2014年の後半に入ってから、私は日本経済についてはあまり語って来ませんでした。それは、「東洋経済オンライン」の連載やブログ、拙書などで2013年から2014年前半にかけて、アベノミクスが失敗する原因について、すでに散々語ってきたからです。(例えば2013年版の連載では、2013年3月7日の記事『アベノミクスは歴史の教訓を何も学んでいない~通貨安政策は格差を拡大させるだけ』で、初めて取り上げています)。
日銀の「過剰な量的緩和」は、格差を招くだけ
私は通常、1年間に2冊くらいのペースで本を書いていますが、2013年に限っては意欲的に6冊もの本を書き上げました。通常の仕事との両立が厳しかったにもかかわらず、なぜそんなにも意欲的に書くことができたのかというと、「日銀の過剰な量的緩和は日本国民を不幸にする」と確信しているからでした。

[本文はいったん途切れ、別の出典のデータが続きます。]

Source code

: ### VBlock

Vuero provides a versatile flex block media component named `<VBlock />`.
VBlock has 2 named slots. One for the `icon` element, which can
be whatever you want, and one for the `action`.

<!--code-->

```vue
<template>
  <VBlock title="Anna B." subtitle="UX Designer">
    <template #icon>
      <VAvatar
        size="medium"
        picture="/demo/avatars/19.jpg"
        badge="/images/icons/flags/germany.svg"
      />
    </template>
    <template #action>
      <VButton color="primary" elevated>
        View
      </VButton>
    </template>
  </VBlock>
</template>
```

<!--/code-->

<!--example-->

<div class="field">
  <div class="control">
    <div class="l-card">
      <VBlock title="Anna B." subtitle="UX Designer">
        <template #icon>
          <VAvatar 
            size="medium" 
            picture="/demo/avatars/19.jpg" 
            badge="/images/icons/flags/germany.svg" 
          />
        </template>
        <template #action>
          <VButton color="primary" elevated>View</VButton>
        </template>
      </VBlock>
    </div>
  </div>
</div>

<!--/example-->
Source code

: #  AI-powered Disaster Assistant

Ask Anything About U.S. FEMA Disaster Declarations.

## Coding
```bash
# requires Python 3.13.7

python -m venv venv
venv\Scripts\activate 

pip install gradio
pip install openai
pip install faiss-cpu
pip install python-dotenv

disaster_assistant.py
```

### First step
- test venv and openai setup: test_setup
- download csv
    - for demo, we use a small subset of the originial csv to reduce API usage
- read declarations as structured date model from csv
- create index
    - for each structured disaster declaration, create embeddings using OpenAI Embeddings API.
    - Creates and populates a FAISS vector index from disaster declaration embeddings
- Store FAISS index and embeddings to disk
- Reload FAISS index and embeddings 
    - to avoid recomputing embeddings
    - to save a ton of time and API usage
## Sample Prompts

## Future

ところが、アベノミクス(日銀の量的緩和)を支持する方々からは、多くのご批判をいただくことになり、過剰な金融緩和が招く副作用について、多くの人々にご理解をいただくのは難しかったようです。いくら「設備投資は増えない」「輸出は増えない」「消費税増税の影響を過小評価しすぎだ」と論理的にわかりやすく説明したつもりでも、感情的に理解しようとする人々が少なかったように思われます。
しかし、景気後退の足音が聞こえてきている今となっては、もう1回だけでも論理的に説明すれば、「なぜアベノミクスが失敗するのか」を理解してもらえるのではないでしょうか。